In the second portion of the experiment, the research subjects were told they would receive a monetary reward for completing a simple task. Their brains were scanned with fMRI while they were performing the task. The researchers found in those individuals with elevated psychopathic traits the dopamine reward area of the brain, the nucleus accumbens, was much more active while they were anticipating the monetary reward than in the other volunteers.
“It may be that because of these exaggerated dopamine responses, once they focus on the chance to get a reward, psychopaths are unable to alter their attention until they get what they’re after,” Buckholtz said.

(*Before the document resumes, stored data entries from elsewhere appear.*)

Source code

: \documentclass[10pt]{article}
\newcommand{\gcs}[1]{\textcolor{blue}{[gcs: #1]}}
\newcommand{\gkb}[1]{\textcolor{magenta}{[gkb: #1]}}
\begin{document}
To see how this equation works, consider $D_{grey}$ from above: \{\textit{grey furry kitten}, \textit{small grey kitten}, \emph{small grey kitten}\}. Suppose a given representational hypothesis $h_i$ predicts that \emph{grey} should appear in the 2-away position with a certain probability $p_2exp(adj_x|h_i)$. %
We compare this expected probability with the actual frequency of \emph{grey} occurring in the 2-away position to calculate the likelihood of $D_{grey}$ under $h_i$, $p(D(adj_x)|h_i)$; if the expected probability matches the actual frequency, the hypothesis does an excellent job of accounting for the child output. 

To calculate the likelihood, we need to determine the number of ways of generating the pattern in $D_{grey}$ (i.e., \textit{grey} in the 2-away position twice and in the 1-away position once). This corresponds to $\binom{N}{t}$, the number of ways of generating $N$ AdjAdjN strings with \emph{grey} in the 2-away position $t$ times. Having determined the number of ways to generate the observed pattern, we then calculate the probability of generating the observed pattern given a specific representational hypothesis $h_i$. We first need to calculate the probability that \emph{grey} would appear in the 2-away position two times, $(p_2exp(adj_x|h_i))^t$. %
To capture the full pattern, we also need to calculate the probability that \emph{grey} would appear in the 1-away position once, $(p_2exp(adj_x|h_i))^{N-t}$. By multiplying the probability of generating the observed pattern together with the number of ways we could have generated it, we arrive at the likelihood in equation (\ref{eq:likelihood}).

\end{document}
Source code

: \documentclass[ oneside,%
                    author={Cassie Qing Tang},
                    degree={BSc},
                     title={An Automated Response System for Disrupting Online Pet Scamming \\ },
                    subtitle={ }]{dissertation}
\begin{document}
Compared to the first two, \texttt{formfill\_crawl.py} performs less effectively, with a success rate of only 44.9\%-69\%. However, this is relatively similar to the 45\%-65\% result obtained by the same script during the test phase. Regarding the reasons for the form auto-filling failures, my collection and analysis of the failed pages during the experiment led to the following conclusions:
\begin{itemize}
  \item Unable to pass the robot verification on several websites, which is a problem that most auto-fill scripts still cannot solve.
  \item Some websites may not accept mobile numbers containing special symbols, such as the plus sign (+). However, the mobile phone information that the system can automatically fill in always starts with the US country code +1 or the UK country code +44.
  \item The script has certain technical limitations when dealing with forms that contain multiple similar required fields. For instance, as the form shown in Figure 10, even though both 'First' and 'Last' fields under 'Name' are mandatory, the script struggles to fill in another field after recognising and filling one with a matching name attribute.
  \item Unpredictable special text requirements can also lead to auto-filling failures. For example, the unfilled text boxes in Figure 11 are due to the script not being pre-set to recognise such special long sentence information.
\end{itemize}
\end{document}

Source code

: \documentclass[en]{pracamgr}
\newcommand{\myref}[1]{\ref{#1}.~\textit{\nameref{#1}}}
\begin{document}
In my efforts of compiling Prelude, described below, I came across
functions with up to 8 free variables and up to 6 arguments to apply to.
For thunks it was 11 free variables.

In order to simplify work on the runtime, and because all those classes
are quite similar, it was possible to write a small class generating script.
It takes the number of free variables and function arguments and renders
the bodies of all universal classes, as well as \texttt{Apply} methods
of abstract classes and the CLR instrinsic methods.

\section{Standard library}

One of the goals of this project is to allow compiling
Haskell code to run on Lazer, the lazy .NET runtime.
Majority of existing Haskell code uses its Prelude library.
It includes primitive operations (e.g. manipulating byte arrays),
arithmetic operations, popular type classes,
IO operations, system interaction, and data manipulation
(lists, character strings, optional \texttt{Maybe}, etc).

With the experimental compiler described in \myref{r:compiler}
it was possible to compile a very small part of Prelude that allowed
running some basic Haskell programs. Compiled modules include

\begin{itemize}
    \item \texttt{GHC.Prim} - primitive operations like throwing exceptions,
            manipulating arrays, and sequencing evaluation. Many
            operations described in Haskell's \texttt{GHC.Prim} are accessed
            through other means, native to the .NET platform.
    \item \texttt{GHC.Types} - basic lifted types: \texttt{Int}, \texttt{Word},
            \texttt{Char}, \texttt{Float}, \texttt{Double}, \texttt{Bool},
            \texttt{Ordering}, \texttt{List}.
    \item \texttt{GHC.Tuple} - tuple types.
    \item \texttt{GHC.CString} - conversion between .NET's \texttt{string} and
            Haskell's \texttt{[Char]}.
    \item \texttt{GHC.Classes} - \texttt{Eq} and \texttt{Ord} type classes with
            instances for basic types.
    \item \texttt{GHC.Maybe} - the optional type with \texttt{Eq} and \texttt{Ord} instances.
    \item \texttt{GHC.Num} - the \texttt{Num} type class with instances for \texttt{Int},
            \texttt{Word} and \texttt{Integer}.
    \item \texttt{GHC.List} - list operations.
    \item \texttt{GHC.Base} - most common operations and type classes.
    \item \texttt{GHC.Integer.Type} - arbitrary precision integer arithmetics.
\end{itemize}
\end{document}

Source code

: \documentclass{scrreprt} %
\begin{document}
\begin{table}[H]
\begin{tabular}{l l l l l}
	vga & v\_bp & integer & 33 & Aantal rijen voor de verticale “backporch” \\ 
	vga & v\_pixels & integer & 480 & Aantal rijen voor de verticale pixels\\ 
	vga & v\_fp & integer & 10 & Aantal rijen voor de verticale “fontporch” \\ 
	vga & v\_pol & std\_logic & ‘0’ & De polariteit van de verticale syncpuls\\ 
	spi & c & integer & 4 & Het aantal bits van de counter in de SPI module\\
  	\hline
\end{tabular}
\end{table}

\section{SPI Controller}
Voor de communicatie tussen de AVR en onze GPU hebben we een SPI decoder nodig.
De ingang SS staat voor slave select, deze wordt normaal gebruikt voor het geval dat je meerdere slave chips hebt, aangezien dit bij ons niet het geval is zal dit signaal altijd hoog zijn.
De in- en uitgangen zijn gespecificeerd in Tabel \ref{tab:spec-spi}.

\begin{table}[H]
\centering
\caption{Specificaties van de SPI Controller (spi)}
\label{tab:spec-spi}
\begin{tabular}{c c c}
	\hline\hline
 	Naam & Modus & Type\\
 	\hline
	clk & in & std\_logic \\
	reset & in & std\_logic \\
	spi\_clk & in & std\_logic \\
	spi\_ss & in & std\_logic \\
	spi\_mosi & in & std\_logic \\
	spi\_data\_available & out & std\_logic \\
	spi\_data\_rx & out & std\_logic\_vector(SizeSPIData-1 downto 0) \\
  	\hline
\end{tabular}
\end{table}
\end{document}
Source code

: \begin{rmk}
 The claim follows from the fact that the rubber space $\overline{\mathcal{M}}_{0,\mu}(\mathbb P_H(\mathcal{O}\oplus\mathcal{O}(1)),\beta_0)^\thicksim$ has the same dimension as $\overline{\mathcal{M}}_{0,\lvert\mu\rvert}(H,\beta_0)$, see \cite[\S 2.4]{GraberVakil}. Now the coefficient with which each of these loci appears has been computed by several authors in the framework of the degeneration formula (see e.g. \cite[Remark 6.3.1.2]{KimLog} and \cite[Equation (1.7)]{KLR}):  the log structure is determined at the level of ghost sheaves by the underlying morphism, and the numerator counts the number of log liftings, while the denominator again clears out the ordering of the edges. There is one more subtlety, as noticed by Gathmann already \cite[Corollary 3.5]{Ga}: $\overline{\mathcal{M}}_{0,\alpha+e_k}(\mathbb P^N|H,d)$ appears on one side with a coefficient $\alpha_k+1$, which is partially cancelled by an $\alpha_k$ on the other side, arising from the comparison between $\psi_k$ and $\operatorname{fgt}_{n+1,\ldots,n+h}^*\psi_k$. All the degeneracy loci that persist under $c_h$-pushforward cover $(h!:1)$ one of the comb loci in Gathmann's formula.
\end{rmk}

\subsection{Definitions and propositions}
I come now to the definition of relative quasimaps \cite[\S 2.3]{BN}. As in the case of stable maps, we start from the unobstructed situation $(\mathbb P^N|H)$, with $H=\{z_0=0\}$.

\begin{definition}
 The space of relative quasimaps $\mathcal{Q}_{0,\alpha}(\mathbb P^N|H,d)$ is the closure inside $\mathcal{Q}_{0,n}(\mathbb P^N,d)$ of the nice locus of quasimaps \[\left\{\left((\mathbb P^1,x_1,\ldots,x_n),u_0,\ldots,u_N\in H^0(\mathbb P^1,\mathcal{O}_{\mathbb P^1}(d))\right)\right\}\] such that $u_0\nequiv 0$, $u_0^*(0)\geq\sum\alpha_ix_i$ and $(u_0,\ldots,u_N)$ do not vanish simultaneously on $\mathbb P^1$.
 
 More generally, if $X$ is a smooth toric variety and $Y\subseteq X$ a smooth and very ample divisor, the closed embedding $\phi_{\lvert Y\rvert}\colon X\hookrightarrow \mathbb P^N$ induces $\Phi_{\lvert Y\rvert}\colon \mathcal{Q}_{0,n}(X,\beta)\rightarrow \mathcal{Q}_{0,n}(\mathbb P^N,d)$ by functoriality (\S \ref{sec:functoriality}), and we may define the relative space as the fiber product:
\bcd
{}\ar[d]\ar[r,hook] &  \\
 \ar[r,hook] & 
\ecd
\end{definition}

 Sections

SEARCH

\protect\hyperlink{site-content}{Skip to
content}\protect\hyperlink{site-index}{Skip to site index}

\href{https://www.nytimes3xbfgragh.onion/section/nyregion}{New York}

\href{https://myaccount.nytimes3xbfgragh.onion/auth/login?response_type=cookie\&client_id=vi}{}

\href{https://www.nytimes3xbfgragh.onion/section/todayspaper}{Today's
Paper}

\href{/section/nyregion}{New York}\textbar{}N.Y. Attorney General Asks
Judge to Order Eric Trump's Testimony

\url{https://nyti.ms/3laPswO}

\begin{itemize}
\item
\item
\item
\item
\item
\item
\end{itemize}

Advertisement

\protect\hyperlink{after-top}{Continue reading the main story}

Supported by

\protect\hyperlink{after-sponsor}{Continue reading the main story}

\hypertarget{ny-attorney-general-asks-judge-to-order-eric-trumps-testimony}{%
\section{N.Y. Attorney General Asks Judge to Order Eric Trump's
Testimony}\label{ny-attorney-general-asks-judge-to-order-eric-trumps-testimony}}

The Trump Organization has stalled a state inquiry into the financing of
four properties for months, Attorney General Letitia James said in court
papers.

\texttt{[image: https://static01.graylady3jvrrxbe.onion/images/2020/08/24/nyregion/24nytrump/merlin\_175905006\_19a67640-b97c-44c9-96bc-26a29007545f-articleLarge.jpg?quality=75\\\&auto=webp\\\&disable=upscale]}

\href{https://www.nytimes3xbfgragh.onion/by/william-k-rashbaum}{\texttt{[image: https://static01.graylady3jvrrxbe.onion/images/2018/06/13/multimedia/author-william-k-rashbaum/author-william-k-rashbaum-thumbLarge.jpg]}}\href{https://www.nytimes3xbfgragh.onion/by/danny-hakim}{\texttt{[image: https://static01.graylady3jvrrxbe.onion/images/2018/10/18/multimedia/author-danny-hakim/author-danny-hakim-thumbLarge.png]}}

Added Zald, “It’s not just that they don’t appreciate the potential threat, but that the anticipation or motivation for reward overwhelms those concerns.”
Nature Neuroscience, 2010; DOI: 10.1038/nn.2510
Mesolimbic dopamine reward system hypersensitivity in individuals with psychopathic traits.
Joshua W Buckholtz, Michael T Treadway, Ronald L Cowan, Neil D Woodward, Stephen D Benning, Rui Li, M Sib Ansari, Ronald M Baldwin, Ashley N Schwartzman, Evan S Shelby, Clarence E Smith, David Cole, Robert M Kessler & David H Zald.
Psychopathy is a personality disorder that is strongly linked to criminal behavior. Using fallypride positron emission tomography and blood oxygen level–dependent functional magnetic resonance imaging, we found that impulsive-antisocial psychopathic traits selectively predicted nucleus accumbens dopamine release and reward anticipation-related neural activity in response to pharmacological and monetary reinforcers, respectively. These findings suggest that neurochemical and neurophysiological hyper-reactivity of the dopaminergic reward system may comprise a neural substrate for impulsive-antisocial behavior and substance abuse in psychopathy.